In mehr als fünfzig Zickzacks erklimmt der steile Steig fast 1100 Höhenmeter von der Ramsau bei Schladming zur Feisterscharte auf 2193 Meter Seehöhe. Wer würde erwarten, hier oben auf der kargen Hochfläche des Dachsteins Kulturland zu begegnen? Und doch ist es so. Seit 4000 Jahren, archäologisch gesehen seit der Bronzezeit, gibt es hier Almwirtschaft. Die Spuren davon sind heute noch - auf einer eineinhalbtägigen hochalpinen Wanderung - deutlich erkennbar: In Karstmulden, sogenannten "Gruben", gab es die ersten urzeitlichen Weideflächen.

So etwa in den "Handgruben" oder der "Lackenofengrube", in der das bronzezeitliche Steinfundament einer Almhütte zu sehen ist. Solche "Almwüstungen" - der archäologische Fachausdruck benennt alpine Wirtschaftsflächen, die aufgegeben wurden, aber in Bodenfunden, Flurnamen oder mündlichen Überlieferungen weiterleben - finden sich im gesamten Alpenraum, aber besonders gehäuft auf dem Dachsteinplateau.

Das alles erfahren wir aus einem Ende des Monats erscheinenden Kulturwanderführer, der höchst spannend und amüsant auf insgesamt 25 Wanderungen und Bergtouren in die Geschichte des Dachsteins und seiner umliegenden Gebirgszüge lockt. Wer denkt schon daran, dass wir Freizeitmenschen des 21. nachchristlichen Jahrhunderts auf hochalpinen Pfaden wandern, die bereits vor 9000 Jahren von Jägern benutzt wurden.

Später, nach der Domestizierung von Tieren und Pflanzen, wurden die Menschen sesshaft und mussten, um im rauen alpinen Klima zu überleben, eine ausgeklügelte Vorratswirtschaft betreiben. Während die gerodeten Lagen im Tal für die Wintervorräte sorgten, lebten Mensch und Vieh im Sommer von dem, was die Region über der Waldgrenze hergab.

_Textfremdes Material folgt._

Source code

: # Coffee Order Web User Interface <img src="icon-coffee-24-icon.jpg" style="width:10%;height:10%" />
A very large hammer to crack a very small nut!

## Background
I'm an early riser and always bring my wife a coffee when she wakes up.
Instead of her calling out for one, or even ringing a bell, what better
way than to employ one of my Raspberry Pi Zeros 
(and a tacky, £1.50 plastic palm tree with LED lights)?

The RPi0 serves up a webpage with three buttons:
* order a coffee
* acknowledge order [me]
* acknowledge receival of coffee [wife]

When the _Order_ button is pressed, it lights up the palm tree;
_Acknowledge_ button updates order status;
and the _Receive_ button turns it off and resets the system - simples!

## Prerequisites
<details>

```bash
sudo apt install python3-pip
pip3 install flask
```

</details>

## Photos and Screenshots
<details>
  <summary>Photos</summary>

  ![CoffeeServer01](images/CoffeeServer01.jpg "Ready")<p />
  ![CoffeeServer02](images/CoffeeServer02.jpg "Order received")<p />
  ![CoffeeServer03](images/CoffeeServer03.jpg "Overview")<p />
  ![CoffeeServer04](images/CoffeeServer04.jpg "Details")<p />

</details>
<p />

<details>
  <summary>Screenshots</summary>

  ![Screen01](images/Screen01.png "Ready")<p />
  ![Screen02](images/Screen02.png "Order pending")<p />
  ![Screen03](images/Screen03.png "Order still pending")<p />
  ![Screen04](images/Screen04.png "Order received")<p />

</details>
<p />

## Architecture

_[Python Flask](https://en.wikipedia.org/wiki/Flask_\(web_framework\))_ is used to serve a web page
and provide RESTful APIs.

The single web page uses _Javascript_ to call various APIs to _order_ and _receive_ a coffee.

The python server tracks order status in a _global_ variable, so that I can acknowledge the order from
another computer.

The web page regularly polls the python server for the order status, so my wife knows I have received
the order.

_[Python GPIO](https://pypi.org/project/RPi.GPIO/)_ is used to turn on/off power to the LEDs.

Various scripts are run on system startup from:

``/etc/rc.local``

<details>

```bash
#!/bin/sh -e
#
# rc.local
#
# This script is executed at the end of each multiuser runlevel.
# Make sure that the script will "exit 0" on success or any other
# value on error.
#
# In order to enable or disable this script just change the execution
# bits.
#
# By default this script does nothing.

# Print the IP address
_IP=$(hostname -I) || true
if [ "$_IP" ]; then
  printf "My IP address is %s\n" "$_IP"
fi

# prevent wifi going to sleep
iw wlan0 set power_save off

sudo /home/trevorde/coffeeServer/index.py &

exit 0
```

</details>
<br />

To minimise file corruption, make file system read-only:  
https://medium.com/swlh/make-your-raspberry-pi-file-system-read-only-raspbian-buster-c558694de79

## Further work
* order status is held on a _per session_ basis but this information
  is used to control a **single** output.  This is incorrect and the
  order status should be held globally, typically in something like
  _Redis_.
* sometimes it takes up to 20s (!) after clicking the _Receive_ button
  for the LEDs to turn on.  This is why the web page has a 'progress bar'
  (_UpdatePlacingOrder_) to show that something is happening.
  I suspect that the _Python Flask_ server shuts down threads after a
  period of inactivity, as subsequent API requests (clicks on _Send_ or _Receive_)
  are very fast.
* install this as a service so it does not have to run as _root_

Dafür hatte der mehr als 200 Millionen Jahre alte wasserlösliche Dachsteinkalk ideale Bedingungen geschaffen. Die vielen Karstmulden der Hochgebirgsregion im Süden des Salzkammerguts bildeten für die ersten Älpler "Urweiden", die nicht erst gerodet werden mussten, um das Vieh zu nähren und damit den Menschen Milch und Fleisch zu liefern. Erst im Mittelalter wurden die ersten Rodungsalmen unterhalb der Waldgrenze angelegt.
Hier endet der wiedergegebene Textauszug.